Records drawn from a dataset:
=== Begin Enclosure ===

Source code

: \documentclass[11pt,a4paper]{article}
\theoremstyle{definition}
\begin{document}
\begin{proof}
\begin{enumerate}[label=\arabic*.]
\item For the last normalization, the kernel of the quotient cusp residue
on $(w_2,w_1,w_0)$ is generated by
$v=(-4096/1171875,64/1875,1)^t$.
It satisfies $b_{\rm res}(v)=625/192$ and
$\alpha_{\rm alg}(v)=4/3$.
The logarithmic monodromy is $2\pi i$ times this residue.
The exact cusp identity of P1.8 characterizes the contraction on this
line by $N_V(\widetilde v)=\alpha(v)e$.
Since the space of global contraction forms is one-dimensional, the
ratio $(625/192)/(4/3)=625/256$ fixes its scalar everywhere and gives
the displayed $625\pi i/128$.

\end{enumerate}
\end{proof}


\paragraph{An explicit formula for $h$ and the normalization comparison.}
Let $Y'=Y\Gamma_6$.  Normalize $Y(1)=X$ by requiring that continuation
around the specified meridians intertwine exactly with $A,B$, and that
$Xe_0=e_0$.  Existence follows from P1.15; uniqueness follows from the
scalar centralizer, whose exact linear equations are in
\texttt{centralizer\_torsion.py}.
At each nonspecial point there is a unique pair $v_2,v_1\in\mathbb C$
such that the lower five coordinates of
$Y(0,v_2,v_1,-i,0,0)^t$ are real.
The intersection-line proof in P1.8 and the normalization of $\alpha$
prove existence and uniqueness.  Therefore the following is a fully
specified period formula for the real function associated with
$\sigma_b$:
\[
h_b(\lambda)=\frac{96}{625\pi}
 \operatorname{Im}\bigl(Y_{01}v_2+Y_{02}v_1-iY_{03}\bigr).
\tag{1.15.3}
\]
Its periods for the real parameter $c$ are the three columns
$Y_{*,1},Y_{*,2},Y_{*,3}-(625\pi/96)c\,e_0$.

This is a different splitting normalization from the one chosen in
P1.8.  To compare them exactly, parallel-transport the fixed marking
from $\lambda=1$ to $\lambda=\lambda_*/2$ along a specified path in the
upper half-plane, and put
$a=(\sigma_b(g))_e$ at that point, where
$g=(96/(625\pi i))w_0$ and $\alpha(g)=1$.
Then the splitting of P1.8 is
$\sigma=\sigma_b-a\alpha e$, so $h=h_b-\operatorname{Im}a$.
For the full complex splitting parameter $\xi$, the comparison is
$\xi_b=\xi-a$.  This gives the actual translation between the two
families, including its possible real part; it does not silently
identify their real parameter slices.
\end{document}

=== End Enclosure ===

> **Try it**:
Retype the records in their entirety, matching each one exactly.

> **Exercise response**:
Source code

: \documentclass[11pt,a4paper]{article}
\theoremstyle{definition}
\begin{document}
\begin{proof}
\begin{enumerate}[label=\arabic*.]
\item For the last normalization, the kernel of the quotient cusp residue
on $(w_2,w_1,w_0)$ is generated by
$v=(-4096/1171875,64/1875,1)^t$.
It satisfies $b_{\rm res}(v)=625/192$ and
$\alpha_{\rm alg}(v)=4/3$.
The logarithmic monodromy is $2\pi i$ times this residue.
The exact cusp identity of P1.8 characterizes the contraction on this
line by $N_V(\widetilde v)=\alpha(v)e$.
Since the space of global contraction forms is one-dimensional, the
ratio $(625/192)/(4/3)=625/256$ fixes its scalar everywhere and gives
the displayed $625\pi i/128$.

\end{enumerate}
\end{proof}


\paragraph{An explicit formula for $h$ and the normalization comparison.}
Let $Y'=Y\Gamma_6$.  Normalize $Y(1)=X$ by requiring that continuation
around the specified meridians intertwine exactly with $A,B$, and that
$Xe_0=e_0$.  Existence follows from P1.15; uniqueness follows from the
scalar centralizer, whose exact linear equations are in
\texttt{centralizer\_torsion.py}.
At each nonspecial point there is a unique pair $v_2,v_1\in\mathbb C$
such that the lower five coordinates of
$Y(0,v_2,v_1,-i,0,0)^t$ are real.
The intersection-line proof in P1.8 and the normalization of $\alpha$
prove existence and uniqueness.  Therefore the following is a fully
specified period formula for the real function associated with
$\sigma_b$:
\[
h_b(\lambda)=\frac{96}{625\pi}
 \operatorname{Im}\bigl(Y_{01}v_2+Y_{02}v_1-iY_{03}\bigr).
\tag{1.15.3}
\]
Its periods for the real parameter $c$ are the three columns
$Y_{*,1},Y_{*,2},Y_{*,3}-(625\pi/96)c\,e_0$.

This is a different splitting normalization from the one chosen in
P1.8.  To compare them exactly, parallel-transport the fixed marking
from $\lambda=1$ to $\lambda=\lambda_*/2$ along a specified path in the
upper half-plane, and put
$a=(\sigma_b(g))_e$ at that point, where
$g=(96/(625\pi i))w_0$ and $\alpha(g)=1$.
Then the splitting of P1.8 is
$\sigma=\sigma_b-a\alpha e$, so $h=h_b-\operatorname{Im}a$.
For the full complex splitting parameter $\xi$, the comparison is
$\xi_b=\xi-a$.  This gives the actual translation between the two
families, including its possible real part; it does not silently
identify their real parameter slices.
\end{document}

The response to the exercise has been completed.